Shares sag to 50% of dotcom peak
"At the close of another jittery day for share dealers and investors, the FTSE had lost 122.9 points - or 3.4% of its value - to close at 3,480.8. During the day the blue-chip index reached 3,460.3, less than half its value since the peak of 6,950 reached at the peak of the dotcom market excess in December 1999.
Only one share in the list of 100 leading UK companies - Rentokil Initial - (Wonderfully appropriate!!) ended up on the day, with some shell-shocked dealers predicting that the market may lose up to a further 500 points before reaching a floor.

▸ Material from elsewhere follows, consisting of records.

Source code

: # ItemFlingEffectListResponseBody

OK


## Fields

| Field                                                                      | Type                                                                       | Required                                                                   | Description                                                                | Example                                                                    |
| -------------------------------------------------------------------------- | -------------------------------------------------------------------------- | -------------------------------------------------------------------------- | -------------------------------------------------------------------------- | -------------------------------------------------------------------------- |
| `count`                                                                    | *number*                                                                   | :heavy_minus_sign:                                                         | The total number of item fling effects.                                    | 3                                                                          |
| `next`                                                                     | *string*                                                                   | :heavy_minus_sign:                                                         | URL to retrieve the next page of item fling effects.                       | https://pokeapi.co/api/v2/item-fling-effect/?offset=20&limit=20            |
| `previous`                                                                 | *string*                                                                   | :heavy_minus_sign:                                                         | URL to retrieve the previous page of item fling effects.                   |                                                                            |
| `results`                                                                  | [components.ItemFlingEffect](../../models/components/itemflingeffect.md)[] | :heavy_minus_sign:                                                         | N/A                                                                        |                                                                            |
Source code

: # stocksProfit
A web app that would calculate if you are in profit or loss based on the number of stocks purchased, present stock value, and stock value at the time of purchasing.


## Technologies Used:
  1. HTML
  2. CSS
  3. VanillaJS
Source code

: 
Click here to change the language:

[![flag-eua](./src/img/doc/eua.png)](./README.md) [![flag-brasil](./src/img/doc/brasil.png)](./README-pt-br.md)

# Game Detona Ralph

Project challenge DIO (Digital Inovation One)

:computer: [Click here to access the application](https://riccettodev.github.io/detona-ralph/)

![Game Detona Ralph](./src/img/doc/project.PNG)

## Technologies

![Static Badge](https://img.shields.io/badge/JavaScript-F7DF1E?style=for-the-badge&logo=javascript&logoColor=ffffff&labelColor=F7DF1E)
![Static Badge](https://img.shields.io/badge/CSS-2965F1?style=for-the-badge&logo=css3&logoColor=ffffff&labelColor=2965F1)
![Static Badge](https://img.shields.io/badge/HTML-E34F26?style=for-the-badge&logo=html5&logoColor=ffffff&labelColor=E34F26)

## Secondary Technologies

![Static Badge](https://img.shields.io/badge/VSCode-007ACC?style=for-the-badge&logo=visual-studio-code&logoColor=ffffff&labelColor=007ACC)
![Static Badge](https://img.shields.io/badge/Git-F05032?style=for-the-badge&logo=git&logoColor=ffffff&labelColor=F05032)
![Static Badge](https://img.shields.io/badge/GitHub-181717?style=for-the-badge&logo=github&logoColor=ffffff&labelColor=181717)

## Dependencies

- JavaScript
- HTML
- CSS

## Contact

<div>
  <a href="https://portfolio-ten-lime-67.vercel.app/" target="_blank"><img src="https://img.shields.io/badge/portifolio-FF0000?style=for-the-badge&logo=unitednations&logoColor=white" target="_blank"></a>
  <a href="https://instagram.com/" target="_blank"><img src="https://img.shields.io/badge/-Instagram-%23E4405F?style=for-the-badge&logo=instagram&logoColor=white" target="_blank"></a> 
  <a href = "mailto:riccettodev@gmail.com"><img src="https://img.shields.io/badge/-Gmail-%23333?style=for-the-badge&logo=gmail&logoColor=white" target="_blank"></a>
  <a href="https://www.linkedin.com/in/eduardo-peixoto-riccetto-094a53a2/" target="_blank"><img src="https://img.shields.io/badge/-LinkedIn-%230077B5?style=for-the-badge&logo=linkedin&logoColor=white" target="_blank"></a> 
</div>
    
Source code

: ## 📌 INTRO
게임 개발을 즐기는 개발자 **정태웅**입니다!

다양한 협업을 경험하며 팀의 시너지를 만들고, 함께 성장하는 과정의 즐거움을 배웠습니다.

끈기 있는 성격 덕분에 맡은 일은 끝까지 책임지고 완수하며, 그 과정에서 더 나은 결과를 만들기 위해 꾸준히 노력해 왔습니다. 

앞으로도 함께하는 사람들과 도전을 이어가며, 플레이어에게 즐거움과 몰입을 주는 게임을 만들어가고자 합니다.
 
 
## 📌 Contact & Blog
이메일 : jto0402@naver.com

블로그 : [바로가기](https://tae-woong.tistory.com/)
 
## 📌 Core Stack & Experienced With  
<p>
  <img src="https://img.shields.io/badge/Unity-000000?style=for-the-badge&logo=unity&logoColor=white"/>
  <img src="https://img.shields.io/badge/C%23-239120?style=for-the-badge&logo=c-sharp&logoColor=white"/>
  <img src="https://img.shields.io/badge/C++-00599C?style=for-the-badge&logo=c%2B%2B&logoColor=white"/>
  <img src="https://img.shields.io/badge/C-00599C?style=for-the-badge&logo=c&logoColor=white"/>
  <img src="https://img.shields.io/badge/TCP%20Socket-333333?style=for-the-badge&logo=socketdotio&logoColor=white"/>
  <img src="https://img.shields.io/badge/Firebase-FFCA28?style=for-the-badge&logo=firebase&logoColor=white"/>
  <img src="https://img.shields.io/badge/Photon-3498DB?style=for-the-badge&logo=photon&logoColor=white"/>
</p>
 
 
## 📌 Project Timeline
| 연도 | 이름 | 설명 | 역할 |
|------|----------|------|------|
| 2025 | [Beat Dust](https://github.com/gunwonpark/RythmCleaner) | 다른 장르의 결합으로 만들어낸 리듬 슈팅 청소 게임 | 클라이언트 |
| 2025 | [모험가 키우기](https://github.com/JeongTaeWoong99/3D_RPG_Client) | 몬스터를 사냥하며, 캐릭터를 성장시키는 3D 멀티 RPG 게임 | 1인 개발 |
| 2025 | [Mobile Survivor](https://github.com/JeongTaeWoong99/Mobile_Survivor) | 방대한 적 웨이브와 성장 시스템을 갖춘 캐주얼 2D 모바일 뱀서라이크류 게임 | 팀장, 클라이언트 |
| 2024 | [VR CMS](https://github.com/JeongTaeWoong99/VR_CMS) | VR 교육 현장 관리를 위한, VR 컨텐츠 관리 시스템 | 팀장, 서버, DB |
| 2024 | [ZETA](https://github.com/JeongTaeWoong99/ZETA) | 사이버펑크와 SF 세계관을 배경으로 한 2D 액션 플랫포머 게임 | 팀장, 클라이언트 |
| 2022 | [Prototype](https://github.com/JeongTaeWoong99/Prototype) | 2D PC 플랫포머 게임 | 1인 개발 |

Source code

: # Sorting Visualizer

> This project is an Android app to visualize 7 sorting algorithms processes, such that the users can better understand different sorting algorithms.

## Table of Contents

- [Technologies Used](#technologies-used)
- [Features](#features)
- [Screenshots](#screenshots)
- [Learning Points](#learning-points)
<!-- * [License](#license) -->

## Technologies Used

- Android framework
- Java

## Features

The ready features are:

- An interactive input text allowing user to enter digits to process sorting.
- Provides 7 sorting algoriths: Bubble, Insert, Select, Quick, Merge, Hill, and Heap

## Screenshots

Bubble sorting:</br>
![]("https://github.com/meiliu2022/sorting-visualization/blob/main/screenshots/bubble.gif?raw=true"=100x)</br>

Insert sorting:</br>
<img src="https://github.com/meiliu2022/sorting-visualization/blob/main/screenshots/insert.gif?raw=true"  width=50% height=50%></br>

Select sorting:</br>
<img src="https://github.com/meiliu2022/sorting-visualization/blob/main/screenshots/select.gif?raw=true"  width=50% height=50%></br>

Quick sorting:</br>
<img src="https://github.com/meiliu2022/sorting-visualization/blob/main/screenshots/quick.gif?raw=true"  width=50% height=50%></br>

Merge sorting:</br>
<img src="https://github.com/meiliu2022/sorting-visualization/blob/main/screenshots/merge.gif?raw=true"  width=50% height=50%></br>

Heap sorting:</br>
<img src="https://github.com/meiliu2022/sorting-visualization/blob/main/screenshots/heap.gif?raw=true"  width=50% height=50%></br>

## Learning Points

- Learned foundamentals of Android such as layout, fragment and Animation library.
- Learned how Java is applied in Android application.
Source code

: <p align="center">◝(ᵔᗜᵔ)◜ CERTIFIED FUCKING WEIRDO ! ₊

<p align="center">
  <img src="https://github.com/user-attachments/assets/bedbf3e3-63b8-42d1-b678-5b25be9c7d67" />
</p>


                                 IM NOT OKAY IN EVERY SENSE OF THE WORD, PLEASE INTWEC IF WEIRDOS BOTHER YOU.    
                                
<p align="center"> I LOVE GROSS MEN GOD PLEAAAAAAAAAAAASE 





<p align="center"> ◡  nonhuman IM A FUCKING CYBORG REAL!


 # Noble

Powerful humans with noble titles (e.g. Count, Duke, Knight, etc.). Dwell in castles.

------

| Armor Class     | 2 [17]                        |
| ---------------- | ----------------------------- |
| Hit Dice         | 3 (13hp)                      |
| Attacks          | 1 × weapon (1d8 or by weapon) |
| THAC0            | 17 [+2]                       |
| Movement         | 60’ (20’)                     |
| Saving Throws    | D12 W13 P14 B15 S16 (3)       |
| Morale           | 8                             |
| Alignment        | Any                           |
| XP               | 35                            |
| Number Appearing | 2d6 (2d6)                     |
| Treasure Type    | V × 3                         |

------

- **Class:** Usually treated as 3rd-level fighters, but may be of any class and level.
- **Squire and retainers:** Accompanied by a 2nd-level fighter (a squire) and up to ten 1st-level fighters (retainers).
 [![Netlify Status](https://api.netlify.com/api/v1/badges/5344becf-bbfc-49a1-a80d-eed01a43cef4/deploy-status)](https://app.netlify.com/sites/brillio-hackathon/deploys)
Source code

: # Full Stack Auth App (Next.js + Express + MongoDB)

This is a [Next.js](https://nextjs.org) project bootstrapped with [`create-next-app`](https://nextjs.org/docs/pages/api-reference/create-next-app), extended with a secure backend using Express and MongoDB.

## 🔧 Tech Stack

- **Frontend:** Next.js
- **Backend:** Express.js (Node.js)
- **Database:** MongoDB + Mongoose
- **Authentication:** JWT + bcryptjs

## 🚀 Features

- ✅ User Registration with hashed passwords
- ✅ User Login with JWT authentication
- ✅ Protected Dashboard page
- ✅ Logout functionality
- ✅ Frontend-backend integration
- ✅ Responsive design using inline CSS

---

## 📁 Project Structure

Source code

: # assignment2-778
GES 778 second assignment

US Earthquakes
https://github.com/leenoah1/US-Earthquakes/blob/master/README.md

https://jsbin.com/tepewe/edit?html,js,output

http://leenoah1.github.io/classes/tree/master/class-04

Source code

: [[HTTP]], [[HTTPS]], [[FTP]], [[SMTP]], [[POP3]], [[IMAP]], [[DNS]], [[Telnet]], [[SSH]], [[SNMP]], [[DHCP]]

The hawkish tone of the report by the UN weapons inspector, Hans Blix, intensified fears of an imminent military campaign against Baghdad and exerted renewed pressure on both shares and the ailing US dollar. "
Demands for Herr Blix to be called before the Stock Exchange Disciplinary Committee have echoed around the globe.
"How can hard trading greedy bastards like us make a dishonest living when you have pricks like him scaring the bejesus out of the punters", exclaimed Sir Jeremiah Legge-Orpington, chairman of Shylock, Faust and Graught. "If the World economy goes pork belly up it will be this man's fault. He has no right sticking his nose into other people's businesses."
"I personally informed him before he started this fishing expedition that our company had never supplied Iraq with materials that could be used for weapons of mass destruction. Well, certainly not since last Wednesday. That should have been an end to it! If it's good enough for those young kiddies who audit our company to take our word for everything, it should be good enough for him. Bloody Swedes, they should be out reviving their flagging international tennis profile, not making life impossible for us chaps."
"This man is the greatest threat to the World economy since the South Sea Bubble debacle. That Saddam fellow isn't as bad as Blix is attempting to make him out. He spends up big, pays on the knocker and always sends us a Christmas card."